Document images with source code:
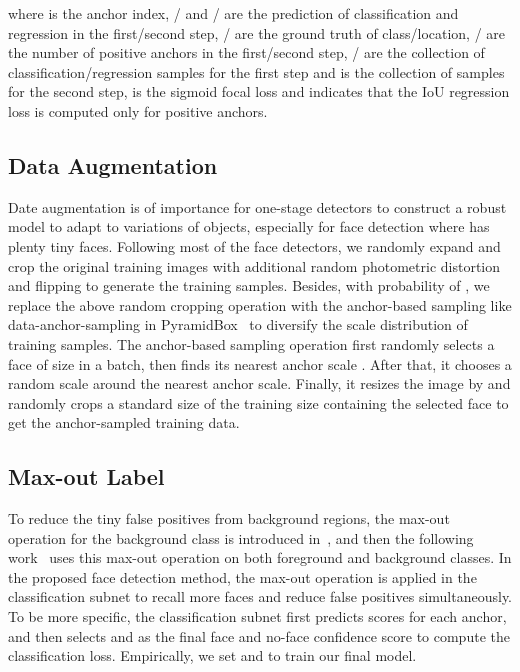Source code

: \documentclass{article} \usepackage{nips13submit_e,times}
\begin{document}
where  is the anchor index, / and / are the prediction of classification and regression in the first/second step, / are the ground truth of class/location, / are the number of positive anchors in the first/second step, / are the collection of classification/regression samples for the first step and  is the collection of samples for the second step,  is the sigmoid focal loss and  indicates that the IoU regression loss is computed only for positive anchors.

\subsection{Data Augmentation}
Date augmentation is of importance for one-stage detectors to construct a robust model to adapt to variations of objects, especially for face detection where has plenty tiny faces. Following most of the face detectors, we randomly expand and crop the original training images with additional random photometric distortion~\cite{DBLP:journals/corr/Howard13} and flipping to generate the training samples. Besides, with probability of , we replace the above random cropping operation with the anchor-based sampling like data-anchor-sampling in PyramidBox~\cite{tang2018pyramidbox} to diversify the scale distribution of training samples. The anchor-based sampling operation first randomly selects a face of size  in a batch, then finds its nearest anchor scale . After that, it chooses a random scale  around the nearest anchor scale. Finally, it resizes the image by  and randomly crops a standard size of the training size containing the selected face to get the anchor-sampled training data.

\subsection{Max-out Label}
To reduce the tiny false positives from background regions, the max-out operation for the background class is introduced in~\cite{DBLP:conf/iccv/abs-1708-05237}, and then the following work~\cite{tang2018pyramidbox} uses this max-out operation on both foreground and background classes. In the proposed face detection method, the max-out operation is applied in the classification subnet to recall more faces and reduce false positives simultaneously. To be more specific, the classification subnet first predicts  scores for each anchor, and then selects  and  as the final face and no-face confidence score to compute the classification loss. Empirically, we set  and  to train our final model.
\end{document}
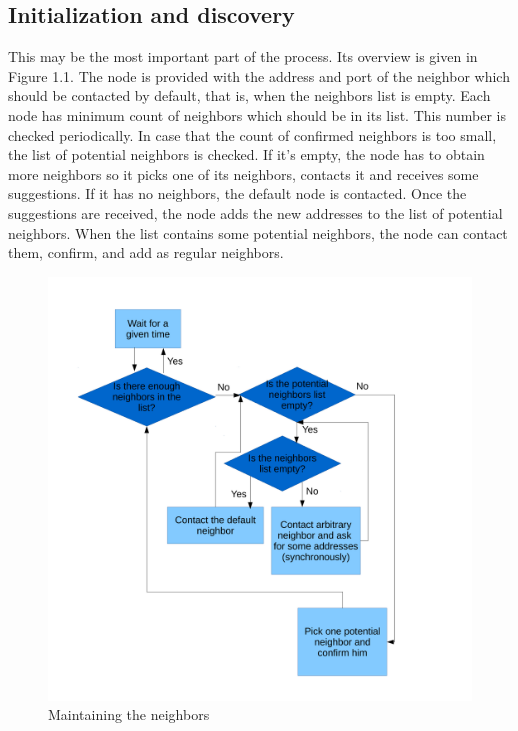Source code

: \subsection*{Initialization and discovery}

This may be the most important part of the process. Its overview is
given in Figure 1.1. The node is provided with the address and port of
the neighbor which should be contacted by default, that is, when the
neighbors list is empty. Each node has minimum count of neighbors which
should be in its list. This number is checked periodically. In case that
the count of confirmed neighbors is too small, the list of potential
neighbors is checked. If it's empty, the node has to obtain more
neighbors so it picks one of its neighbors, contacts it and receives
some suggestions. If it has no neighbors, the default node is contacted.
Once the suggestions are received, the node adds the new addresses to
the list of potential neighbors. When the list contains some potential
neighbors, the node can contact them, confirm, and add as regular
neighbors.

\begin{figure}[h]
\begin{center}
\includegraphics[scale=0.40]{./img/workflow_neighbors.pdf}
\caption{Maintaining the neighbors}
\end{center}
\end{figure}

--

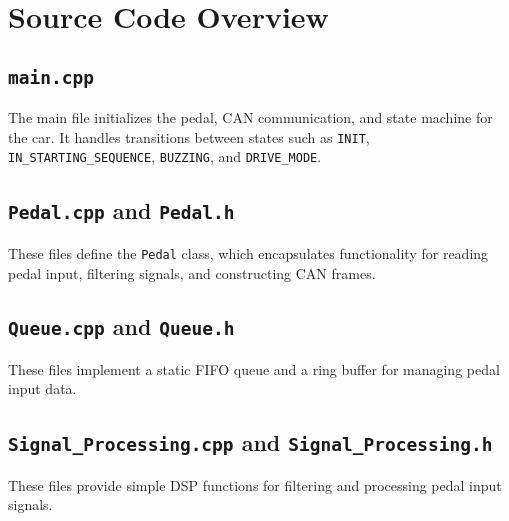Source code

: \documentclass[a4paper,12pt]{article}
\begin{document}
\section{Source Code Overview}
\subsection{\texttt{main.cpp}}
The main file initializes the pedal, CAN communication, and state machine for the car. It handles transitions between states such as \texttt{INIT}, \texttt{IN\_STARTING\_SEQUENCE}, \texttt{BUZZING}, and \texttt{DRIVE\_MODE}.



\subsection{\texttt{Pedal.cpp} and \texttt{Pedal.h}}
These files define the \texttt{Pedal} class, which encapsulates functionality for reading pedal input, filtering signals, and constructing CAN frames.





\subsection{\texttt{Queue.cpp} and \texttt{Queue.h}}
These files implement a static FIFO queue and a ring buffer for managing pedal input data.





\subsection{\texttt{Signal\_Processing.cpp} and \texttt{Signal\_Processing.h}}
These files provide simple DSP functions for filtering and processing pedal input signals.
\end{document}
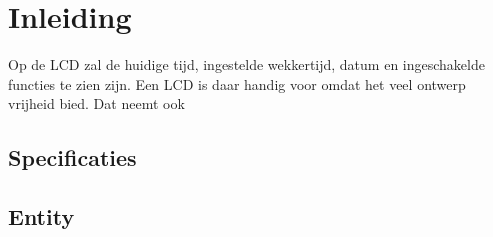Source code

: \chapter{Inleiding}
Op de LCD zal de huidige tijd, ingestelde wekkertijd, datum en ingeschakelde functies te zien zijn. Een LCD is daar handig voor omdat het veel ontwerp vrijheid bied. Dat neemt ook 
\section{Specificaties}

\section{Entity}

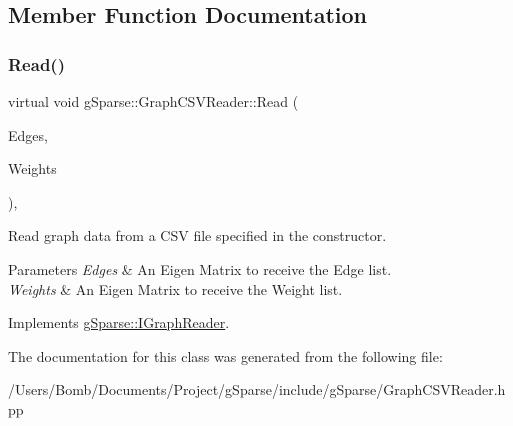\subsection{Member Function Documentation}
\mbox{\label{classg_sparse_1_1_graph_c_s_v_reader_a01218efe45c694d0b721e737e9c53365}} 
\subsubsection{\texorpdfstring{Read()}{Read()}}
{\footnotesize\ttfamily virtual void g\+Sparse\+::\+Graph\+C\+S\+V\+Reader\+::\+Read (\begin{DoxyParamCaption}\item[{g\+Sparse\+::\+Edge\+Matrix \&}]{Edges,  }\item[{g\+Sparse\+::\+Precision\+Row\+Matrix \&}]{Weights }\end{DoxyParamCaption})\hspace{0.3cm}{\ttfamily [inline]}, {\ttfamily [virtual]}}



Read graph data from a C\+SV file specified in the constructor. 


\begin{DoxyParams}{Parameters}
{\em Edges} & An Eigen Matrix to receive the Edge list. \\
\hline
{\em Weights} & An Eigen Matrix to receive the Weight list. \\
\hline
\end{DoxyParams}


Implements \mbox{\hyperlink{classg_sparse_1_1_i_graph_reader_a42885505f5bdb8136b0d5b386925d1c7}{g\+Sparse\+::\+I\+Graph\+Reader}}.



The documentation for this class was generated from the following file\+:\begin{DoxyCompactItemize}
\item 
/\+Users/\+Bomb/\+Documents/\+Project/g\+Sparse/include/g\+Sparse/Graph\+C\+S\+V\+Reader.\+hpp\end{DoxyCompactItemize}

* * *

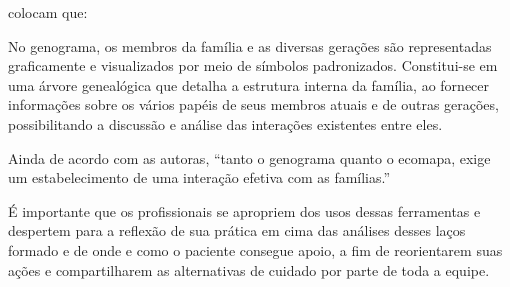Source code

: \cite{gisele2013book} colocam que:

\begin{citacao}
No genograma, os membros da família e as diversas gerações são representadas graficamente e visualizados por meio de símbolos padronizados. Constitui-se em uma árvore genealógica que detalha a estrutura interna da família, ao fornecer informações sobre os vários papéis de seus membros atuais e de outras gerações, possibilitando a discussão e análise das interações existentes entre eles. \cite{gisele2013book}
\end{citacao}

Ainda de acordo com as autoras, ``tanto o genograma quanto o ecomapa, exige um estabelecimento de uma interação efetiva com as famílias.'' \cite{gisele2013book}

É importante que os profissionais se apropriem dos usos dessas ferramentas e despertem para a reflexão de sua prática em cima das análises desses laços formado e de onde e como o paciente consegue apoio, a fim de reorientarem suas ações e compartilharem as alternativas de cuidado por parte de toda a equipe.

_Required action_. Every line that holds the word "contacted" should be copied from the records above.

_Output for this task_.
the neighbor which should be contacted by default, that is, when the
some suggestions. If it has no neighbors, the default node is contacted.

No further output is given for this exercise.